Horizonte ético da Mobilização Social

O horizonte ético é aquilo que dá sentido a um processo de mobilização. Uma das formas como um país explicita seu horizonte ético, seu projeto de nação, é através de sua Constituição. Nela ele define seu projeto de futuro, suas escolhas. Quanto mais tiver sido participativo o processo de sua elaboração, mais estas escolhas refletirão a vontade de todos e serão por todos compartilhadas.

Compreensão do conceito de cidadania e dos princípios da Democracia

Os gregos se tornaram capazes de criar a democracia a partir do momento que descobriram que a ordem social não era ditada pelos deuses, mas construída pelos homens, quando vislumbraram a possibilidade de construir uma sociedade cujo destino não estivesse fora dela, mas nas mãos de todos os que dela participavam.

A democracia é uma ordem social que se caracteriza pelo fato de suas leis e suas normas serem construídas pelos mesmos que as vão cumprir e proteger. A democracia é uma ordem auto-fundada. Por isso, a democracia é uma cosmovisão, o que quer dizer que ela é uma forma de ver o mundo. Uma forma que aceita cada pessoa como fonte de criação de ordem social. A democracia não pode ser imposta, tem que ser quotidianamente construída. Ela é fruto da decisão de uma sociedade, que acredita que é possível criá-la, a partir de uma unidade de propósito e do respeito pelas diferenças. “Cidadão é a pessoa capaz de criar ou transformar, com outros, a ordem social e a quem cabe cumprir e proteger as leis que ele mesmo ajudou a criar.

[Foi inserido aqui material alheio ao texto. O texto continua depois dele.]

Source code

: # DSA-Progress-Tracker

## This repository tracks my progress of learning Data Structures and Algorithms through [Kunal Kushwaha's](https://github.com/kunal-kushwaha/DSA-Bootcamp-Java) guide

Como se define a dignidade humana?
A dignidade humana tem uma definição básica, condensada entre os diversos países, expressa na Declaração Universal dos Direitos Humanos (10 de novembro de 1948). Ainda que não haja modelo ideal de democracia, toda ordem democrática está orientada a proteger e fortalecer os Direitos Humanos (fundamentais, políticos, econômicos, sociais, culturais e ambientais) e a proteger e desenvolver a vida.

A Declaração Universal dos Direitos Humanos é o projeto de humanidade que nosso século concebeu e conseguiu condensar, uma de suas contribuições mais originais. Nos séculos passados, alguns países, como os Estados Unidos na sua Constituição (1787) e a França na Declaração dos Direitos do Cidadão (1789), haviam definido os direitos humanos, mas eram experiências, isoladas, de cada país. Nunca na História, um número tão grande de países foi capaz de atingir um consenso quanto à relevância e quanto ao conteúdo deste tema, como expresso nesta Declaração. Reúne direitos que possuímos simplesmente por sermos da espécie humana, anteriores a toda distinção, a toda ação cultural, econômica ou política, a toda característica étnica, etc.

Quando incorporamos aos direitos garantidos na nossa Constituição a íntegra da Declaração Universal dos Direitos Humanos (Título II – Dos Direitos Fundamentais, artigo 5º ) e declaramos a dignidade humana como um dos fundamentos de nossa nação e de nosso modelo de democracia nos comprometemos com a formulação de um projeto de desenvolvimento que não seja exclusivamente econômico, baseado nos Direitos Humanos e que contribua para transformá-los de projeto ético em um projeto público, de todos, em uma visão de mundo, um discurso, uma decisão e uma ação.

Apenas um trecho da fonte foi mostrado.